En robótica baja, los alumnos llevaron a cabo ejercicios de comprensión en Gimkit, reforzando conceptos clave de manera dinámica y divertida. Además, se trabajaron los procesos básicos de la soldadura, aprendiendo paso a paso cómo se realiza, para qué sirve y cuáles son los cuidados necesarios, siempre desde un enfoque seguro y educativo. Todo esto permitió que los estudiantes comprendieran mejor los conceptos fundamentales que utilizarán en proyectos futuros.
Por su parte, en primaria alta y secundaria, los alumnos avanzaron en una etapa muy importante: la creación del código para su robot. A través del pensamiento lógico y la resolución de problemas, fueron dando instrucciones precisas para lograr que sus robots funcionaran correctamente.
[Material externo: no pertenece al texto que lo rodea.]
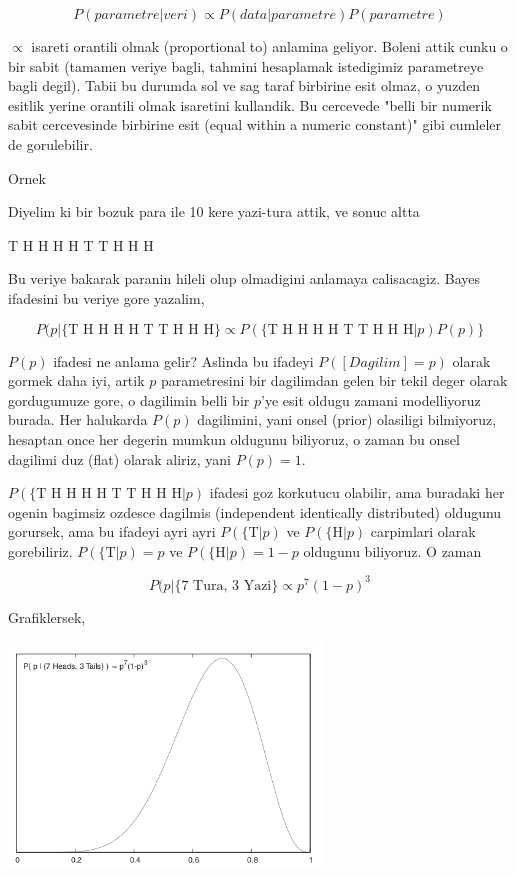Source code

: \documentclass[12pt,fleqn]{article}\usepackage{../common}
\begin{document}
$$ P(parametre | veri ) \propto P(data | parametre)P(parametre) $$

$\propto$ isareti orantili olmak (proportional to) anlamina geliyor. Boleni
attik cunku o bir sabit (tamamen veriye bagli, tahmini hesaplamak
istedigimiz parametreye bagli degil). Tabii bu durumda sol ve sag taraf
birbirine esit olmaz, o yuzden esitlik yerine orantili olmak isaretini
kullandik. Bu cercevede "belli bir numerik sabit cercevesinde birbirine
esit (equal within a numeric constant)" gibi cumleler de gorulebilir. 

Ornek

Diyelim ki bir bozuk para ile 10 kere yazi-tura attik, ve sonuc altta

T H H H H T T H H H

Bu veriye bakarak paranin hileli olup olmadigini anlamaya
calisacagiz. Bayes ifadesini bu veriye gore yazalim,

$$ P(p | \{ \textrm{T H H H H T T H H H} \} \propto 
P(\{ \textrm{T H H H H T T H H H} | p) P(p) \}
$$

$P(p)$ ifadesi ne anlama gelir? Aslinda bu ifadeyi $P([Dagilim] = p)$
olarak gormek daha iyi, artik $p$ parametresini bir dagilimdan gelen bir
tekil deger olarak gordugumuze gore, o dagilimin belli bir $p$'ye esit
oldugu zamani modelliyoruz burada. Her halukarda $P(p)$ dagilimini, yani
onsel (prior) olasiligi bilmiyoruz, hesaptan once her degerin mumkun
oldugunu biliyoruz, o zaman bu onsel dagilimi duz (flat) olarak aliriz,
yani $P(p) = 1$. 

$P(\{\textrm{T H H H H T T H H H} | p)$ ifadesi goz korkutucu olabilir, ama
buradaki her ogenin bagimsiz ozdesce dagilmis (independent identically
distributed) oldugunu gorursek, ama bu ifadeyi ayri ayri
$P(\{\textrm{T}|p)$ ve $P(\{\textrm{H}|p)$ carpimlari olarak gorebiliriz. $P(\{\textrm{T}|p) = p$ ve 
$P(\{\textrm{H}|p)=1-p$ oldugunu biliyoruz. O zaman 

$$ P(p | \{ \textrm{7 Tura, 3 Yazi} \} \propto
p^7(1-p)^3
$$

Grafiklersek, 

\includegraphics[height=6cm]{05_01.png}
\end{document}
Al mismo tiempo, algunos equipos continuaron con el armado del robot, entendiendo cada pieza, su función y cómo integrar correctamente, todo explicado de forma clara y accesible.
Fue una semana en la que el aprendizaje se vivió con emoción, combinando teoría y práctica, fomentando la autonomía, la colaboración y la curiosidad. Sin duda, cada grupo dio un gran paso en su camino dentro del mundo de la robótica.